• **Given information**:
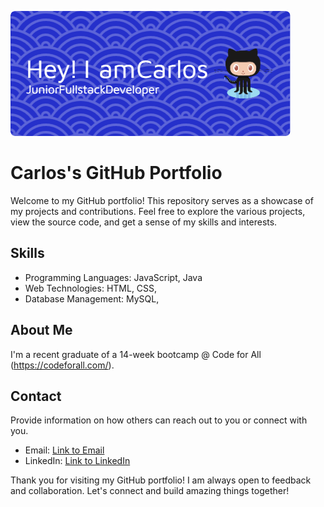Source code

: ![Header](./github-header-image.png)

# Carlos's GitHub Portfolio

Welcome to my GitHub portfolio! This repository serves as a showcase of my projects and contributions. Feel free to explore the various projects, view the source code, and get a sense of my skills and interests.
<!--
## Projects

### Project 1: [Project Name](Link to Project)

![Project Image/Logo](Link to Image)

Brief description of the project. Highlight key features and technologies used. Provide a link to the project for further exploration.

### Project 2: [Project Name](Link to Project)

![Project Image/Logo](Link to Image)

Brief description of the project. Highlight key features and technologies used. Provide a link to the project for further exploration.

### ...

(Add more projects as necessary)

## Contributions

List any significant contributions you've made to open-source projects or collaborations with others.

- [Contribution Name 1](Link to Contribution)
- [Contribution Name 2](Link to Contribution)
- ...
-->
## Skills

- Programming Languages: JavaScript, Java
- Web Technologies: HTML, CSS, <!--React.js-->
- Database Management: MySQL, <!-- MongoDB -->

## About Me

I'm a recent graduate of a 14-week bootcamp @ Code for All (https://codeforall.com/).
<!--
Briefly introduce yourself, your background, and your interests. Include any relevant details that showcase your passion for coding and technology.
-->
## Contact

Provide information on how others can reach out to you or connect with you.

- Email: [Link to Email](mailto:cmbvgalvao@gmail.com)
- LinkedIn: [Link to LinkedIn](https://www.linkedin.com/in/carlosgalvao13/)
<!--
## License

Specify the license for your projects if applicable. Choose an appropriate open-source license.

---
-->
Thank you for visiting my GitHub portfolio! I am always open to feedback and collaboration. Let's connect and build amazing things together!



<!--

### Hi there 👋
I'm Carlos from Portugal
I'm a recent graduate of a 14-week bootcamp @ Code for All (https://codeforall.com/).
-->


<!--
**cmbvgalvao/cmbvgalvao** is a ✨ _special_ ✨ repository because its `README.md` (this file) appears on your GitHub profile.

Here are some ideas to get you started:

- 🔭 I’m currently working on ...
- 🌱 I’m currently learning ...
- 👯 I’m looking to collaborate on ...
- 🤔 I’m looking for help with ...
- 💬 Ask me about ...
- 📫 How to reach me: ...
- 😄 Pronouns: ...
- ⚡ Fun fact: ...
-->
==
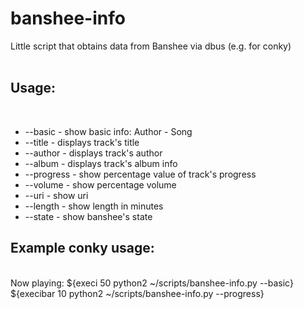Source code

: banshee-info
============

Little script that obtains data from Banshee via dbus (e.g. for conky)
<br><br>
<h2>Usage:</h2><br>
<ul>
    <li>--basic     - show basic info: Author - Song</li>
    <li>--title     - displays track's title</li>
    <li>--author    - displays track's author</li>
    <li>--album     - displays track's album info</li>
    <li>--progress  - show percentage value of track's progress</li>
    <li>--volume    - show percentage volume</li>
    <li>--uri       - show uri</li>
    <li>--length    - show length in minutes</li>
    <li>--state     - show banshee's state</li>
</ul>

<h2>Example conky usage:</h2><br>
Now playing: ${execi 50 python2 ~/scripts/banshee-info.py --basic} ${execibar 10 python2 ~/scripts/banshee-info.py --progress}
...
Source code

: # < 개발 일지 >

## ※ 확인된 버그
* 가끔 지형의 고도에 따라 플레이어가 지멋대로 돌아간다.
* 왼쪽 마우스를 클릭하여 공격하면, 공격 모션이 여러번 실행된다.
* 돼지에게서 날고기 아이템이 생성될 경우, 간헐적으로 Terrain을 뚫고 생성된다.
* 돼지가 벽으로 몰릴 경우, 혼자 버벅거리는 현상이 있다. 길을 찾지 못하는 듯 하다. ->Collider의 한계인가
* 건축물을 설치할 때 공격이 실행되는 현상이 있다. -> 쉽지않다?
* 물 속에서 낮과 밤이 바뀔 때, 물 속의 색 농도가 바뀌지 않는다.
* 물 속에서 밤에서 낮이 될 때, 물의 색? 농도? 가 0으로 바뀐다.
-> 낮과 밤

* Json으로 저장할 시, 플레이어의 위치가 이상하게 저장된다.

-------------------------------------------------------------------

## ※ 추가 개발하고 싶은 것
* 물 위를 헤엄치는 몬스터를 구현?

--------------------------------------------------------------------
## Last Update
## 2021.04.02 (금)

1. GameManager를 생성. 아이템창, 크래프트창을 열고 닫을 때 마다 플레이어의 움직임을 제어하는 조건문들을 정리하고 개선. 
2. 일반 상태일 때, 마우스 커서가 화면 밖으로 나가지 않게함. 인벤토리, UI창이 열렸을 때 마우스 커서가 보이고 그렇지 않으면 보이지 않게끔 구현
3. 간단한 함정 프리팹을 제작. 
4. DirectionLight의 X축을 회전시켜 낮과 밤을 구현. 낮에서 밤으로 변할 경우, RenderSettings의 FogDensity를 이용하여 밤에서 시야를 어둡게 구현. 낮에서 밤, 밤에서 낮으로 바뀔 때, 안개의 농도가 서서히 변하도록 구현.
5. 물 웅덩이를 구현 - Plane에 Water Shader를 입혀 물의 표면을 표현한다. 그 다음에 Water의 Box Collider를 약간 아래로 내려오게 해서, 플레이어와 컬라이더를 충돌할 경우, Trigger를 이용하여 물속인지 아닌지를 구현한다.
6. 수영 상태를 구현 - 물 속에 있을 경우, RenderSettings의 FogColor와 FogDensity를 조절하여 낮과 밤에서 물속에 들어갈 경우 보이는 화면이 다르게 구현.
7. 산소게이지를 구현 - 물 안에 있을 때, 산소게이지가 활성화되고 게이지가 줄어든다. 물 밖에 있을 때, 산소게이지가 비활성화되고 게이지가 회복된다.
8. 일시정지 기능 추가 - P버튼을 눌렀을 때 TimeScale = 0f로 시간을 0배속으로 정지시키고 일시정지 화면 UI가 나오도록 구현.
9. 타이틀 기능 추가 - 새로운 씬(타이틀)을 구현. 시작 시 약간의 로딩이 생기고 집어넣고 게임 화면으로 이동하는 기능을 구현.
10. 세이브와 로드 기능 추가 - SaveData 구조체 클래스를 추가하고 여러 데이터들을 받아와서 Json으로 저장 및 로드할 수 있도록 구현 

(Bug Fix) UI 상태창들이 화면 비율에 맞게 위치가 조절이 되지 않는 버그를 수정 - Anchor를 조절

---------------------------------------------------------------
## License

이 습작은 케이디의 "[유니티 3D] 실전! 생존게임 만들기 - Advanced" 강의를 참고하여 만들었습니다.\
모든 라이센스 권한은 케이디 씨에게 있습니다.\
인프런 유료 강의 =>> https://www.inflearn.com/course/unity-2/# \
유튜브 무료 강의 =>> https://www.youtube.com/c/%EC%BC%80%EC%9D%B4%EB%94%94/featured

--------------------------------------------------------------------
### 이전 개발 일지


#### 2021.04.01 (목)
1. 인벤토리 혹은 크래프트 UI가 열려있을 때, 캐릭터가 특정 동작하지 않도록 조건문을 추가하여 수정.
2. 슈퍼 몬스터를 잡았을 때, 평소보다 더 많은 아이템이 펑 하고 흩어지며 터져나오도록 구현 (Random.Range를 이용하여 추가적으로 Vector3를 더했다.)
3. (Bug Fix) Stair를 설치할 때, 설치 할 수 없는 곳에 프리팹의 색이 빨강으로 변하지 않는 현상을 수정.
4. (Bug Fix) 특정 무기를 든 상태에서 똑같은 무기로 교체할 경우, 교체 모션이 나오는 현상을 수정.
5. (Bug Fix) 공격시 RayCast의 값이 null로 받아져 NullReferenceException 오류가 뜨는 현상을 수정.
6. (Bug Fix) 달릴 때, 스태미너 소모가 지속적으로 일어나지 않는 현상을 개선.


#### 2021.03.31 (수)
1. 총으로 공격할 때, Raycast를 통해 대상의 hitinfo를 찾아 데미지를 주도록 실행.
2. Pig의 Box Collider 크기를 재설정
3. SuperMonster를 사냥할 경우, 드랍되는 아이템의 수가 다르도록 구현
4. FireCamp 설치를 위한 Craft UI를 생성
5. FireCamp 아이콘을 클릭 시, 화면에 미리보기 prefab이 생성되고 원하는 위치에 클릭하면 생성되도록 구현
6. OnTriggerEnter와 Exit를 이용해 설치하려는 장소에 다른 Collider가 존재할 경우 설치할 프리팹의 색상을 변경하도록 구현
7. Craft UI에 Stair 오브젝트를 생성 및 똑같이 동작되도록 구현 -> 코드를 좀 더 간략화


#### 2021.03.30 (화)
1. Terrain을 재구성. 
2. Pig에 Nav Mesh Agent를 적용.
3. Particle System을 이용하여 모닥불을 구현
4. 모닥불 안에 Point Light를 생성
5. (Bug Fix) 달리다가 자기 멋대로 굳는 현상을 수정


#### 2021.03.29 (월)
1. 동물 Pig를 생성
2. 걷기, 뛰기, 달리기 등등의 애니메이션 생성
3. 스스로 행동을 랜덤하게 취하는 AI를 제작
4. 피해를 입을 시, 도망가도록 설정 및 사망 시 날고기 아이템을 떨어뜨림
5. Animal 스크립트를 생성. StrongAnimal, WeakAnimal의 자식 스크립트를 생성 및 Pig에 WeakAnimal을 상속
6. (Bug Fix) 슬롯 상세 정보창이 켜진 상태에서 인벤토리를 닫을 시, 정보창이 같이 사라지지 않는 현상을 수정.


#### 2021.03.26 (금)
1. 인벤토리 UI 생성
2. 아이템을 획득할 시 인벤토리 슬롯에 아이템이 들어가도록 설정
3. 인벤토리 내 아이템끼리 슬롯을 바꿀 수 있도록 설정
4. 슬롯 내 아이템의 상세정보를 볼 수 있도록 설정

• **Your objective**: Extract each line from the entries above that contains the string "percentage".

• **The answer**:
    <li>--progress  - show percentage value of track's progress</li>
    <li>--volume    - show percentage volume</li>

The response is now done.